Kapłańskie ręce…
Chyba nie tylko ja odnoszę czasem wrażenie, że wielu traktuje dziś Kościół jak zwyczajną firmę usługową. Przychodzą wtedy, gdy trzeba wyspowiadać, ochrzcić, pochować, poświęcić. Celowo piszę ,,wielu”, a nie ,,wszyscy”, bo przecież jest też ogromne grono bardzo oddanych wiernych, którzy z Kościołem są blisko. Ba, oni sami są Kościołem i Kościołem się czują.
Dziś nie tyle chcę pisać o Kościele, ile bardziej o kapłaństwie. O kapłaństwie, które wciąż warto wybierać, mimo szalejącej wokół nagonki na księży.
Warto wybierać kapłaństwo, bo:
– przychodzą do ciebie ludzie, mimo, że często cię zupełnie nie znają. Jesteś dla nich obcy, a mimo to proszą cię o modlitwę, rozmowę, poradę. Często przy tym jesteś świadkiem ich szklących się oczu. A najpiękniej jest wtedy, kiedy przychodzą do konfesjonału i otwierają przed tobą swoje serca, mówiąc o tym, co najbardziej trudne, brudne i wstydliwe. A potem słuchają twojej nauki, choć ty czujesz, że wobec wielu ludzkich problemów i dylematów jesteś zwyczajnie bezsilny. Ale mówisz… mówisz… mówisz…. i coraz bardziej otwierasz oczy ze zdumienia, bo dobrze wiesz, że to nie ty mówisz, ale Duch Święty mówi przez ciebie. I to mówi takie rzeczy, o których ty jeszcze kilka chwil wcześniej nigdy byś nie pomyślał. Czujesz, że On działa przez ciebie i w tobie. Aż ciarki przechodzą po plecach.

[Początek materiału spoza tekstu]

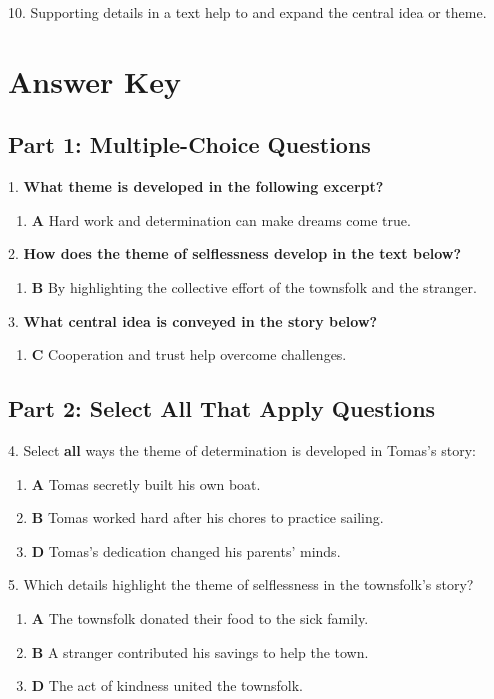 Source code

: \documentclass[12pt]{article}
\begin{document}
10. Supporting details in a text help to \underline{\hspace{4cm}} and expand the central idea or theme.  
\vspace{2cm}
\newpage
\section*{Answer Key}

\subsection*{Part 1: Multiple-Choice Questions}

1. \textbf{What theme is developed in the following excerpt?}
\begin{enumerate}[label=\Alph*.]
    \item \textbf{A} Hard work and determination can make dreams come true.
\end{enumerate}

2. \textbf{How does the theme of selflessness develop in the text below?}
\begin{enumerate}[label=\Alph*.]
    \item \textbf{B} By highlighting the collective effort of the townsfolk and the stranger.
\end{enumerate}

3. \textbf{What central idea is conveyed in the story below?}
\begin{enumerate}[label=\Alph*.]
    \item \textbf{C} Cooperation and trust help overcome challenges.
\end{enumerate}

\subsection*{Part 2: Select All That Apply Questions}

4. Select \textbf{all} ways the theme of determination is developed in Tomas’s story:
\begin{enumerate}[label=\Alph*.]
    \item \textbf{A} Tomas secretly built his own boat.
    \item \textbf{B} Tomas worked hard after his chores to practice sailing.
    \item \textbf{D} Tomas’s dedication changed his parents’ minds.
\end{enumerate}

5. Which details highlight the theme of selflessness in the townsfolk’s story?
\begin{enumerate}[label=\Alph*.]
    \item \textbf{A} The townsfolk donated their food to the sick family.
    \item \textbf{B} A stranger contributed his savings to help the town.
    \item \textbf{D} The act of kindness united the townsfolk.
\end{enumerate}
\end{document}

A potem wyciągasz swoją rękę i wypowiadasz jedne z najpiękniejszych słów, jakie kapłan wypowiadać może, słowa rozgrzeszenia: ,,Bóg Ojciec Miłosierdzia, który pojednał świat ze sobą przez śmierć i zmartwychwstanie swojego Syna i zesłał Ducha Świętego na odpuszczenie grzechów niech ci udzieli przebaczenia i pokoju przez posługę Kościoła. I ja odpuszczam tobie grzechy w Imię Ojca i Syna i Ducha Świętego. Amen”

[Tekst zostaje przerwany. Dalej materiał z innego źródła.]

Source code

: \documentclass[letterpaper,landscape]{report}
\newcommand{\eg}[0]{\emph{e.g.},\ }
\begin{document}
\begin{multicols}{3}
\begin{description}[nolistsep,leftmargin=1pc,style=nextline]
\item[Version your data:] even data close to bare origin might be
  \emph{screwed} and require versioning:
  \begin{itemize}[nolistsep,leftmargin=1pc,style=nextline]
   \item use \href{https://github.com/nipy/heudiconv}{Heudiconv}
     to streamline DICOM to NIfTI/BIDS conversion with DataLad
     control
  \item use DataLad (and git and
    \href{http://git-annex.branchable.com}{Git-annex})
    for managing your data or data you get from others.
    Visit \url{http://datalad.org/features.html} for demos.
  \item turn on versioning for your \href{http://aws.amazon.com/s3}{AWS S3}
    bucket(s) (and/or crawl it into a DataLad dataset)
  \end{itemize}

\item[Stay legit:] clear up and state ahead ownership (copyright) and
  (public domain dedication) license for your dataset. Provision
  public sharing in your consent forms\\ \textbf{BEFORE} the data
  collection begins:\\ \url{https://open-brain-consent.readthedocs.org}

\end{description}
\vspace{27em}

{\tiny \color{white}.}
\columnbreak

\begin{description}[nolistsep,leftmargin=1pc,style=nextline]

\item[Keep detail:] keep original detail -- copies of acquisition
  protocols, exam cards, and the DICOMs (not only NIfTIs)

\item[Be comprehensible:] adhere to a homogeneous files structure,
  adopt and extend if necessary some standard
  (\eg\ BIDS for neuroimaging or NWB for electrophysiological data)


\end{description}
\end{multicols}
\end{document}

To nic, że być może usłyszałeś przed chwilą opis najbardziej odrażającej i ohydnej rzeczy na świecie. To nic, że usłyszałeś ludzki szloch i zobaczyłeś ludzkie łzy. To nic… Najważniejsze, że dałeś słowa pociechy i że w serce człowieka wlałeś nadzieję. I rozgrzeszyłeś… Już dla takich tylko chwil warto być kapłanem. Nawet, jeśli dla ciebie jako kapłana ludzie mają mniej wyrozumiałości i życzliwości – bo przecież od księży zawsze wymaga się więcej – już dla takich tylko chwil warto być kapłanem. Można dawać ludziom to, co najpiękniejsze – Boże Miłosierdzie. Ale to jeszcze nie wszystko.

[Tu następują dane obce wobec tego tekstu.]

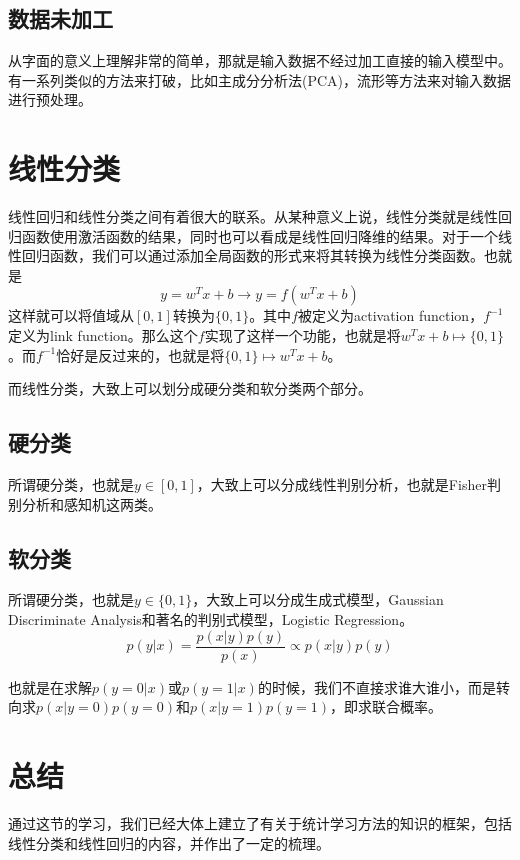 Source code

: \documentclass[a4paper]{article}
\begin{document}
\subsection{数据未加工}
从字面的意义上理解非常的简单，那就是输入数据不经过加工直接的输入模型中。有一系列类似的方法来打破，比如主成分分析法(PCA)，流形等方法来对输入数据进行预处理。

\section{线性分类}

线性回归和线性分类之间有着很大的联系。从某种意义上说，线性分类就是线性回归函数使用激活函数的结果，同时也可以看成是线性回归降维的结果。对于一个线性回归函数，我们可以通过添加全局函数的形式来将其转换为线性分类函数。也就是
\begin{equation}
    y=w^Tx+b \longrightarrow y=f(w^Tx+b)
\end{equation}
这样就可以将值域从$[0,1]$转换为$\{0,1\}$。其中$f$被定义为activation function，$f^{-1}$定义为link function。那么这个$f$实现了这样一个功能，也就是将$w^Tx+b \mapsto \{0, 1\}$。而$f^{-1}$恰好是反过来的，也就是将$\{0, 1\} \mapsto w^Tx+b$。

而线性分类，大致上可以划分成硬分类和软分类两个部分。

\subsection{硬分类}
所谓硬分类，也就是$y\in [0,1]$，大致上可以分成线性判别分析，也就是Fisher判别分析和感知机这两类。

\subsection{软分类}
所谓硬分类，也就是$y\in \{0,1\}$，大致上可以分成生成式模型，Gaussian Discriminate Analysis和著名的判别式模型，Logistic Regression。
\begin{equation}
    p(y|x)=\frac{p(x|y)p(y)}{p(x)} \propto p(x|y)p(y)
\end{equation}

也就是在求解$p(y=0|x)$或$p(y=1|x)$的时候，我们不直接求谁大谁小，而是转向求$p(x|y=0)p(y=0)$和$p(x|y=1)p(y=1)$，即求联合概率。

\section{总结}
通过这节的学习，我们已经大体上建立了有关于统计学习方法的知识的框架，包括线性分类和线性回归的内容，并作出了一定的梳理。
\end{document}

Są przecież jeszcze inne sakramenty. Chrzest – choć swojego chrztu świętego nie pamiętasz, skrzętnie zapisujesz w notesie nazwiska dzieci, które ochrzciłeś. Stałeś się przecież dla każdego z nich duchowym ojcem. To nic, że nie zawsze rodzice będą prowadzać je do kościoła; to nic, że z czasem zapomnisz nazwiska i po latach nie rozpoznasz na ulicy ,,swoich.” Na to nie masz wielkiego wpływu – taka kolej rzeczy. Najważniejsze, że przez ciebie stały się dziećmi samego Boga. Teraz to, co możesz im dać najpiękniejszego, to modlitwa i dobre świadectwo.
Eucharystia – mówią o niej: źródło i szczyt. A ty w tym źródle i szczycie masz swój udział. Kiedy stajesz przed ludźmi przy ołtarzu i świadomy swojej ludzkiej słabości bierzesz do ręki biały opłatek i kielich z winem, i kiedy z przejęciem wypowiadasz słowa, które kiedyś sam Jezus wypowiedział: ,,Bierzcie i jedzcie…”, ,,Bierzcie i pijcie…”, to nie ma dla człowieka piękniejszej chwili. Potem jeszcze mówisz, że to ,,Wielka Tajemnica Wiary.”
I sam łapiesz się na tym, że to także dla ciebie samego wielka tajemnica, której także twoje serce jeszcze nie odkryło. I nie ma znaczenia, czy wypowiadasz te słowa po raz pierwszy czy ostatni w życiu. Tajemnica na zawsze pozostanie Tajemnicą. I właśnie wtedy widzisz, że jesteś tylko sługą i że tak naprawdę tylko wiara pozwala ci każdego dnia na nowo stawać za ołtarzem. Tylko wiara…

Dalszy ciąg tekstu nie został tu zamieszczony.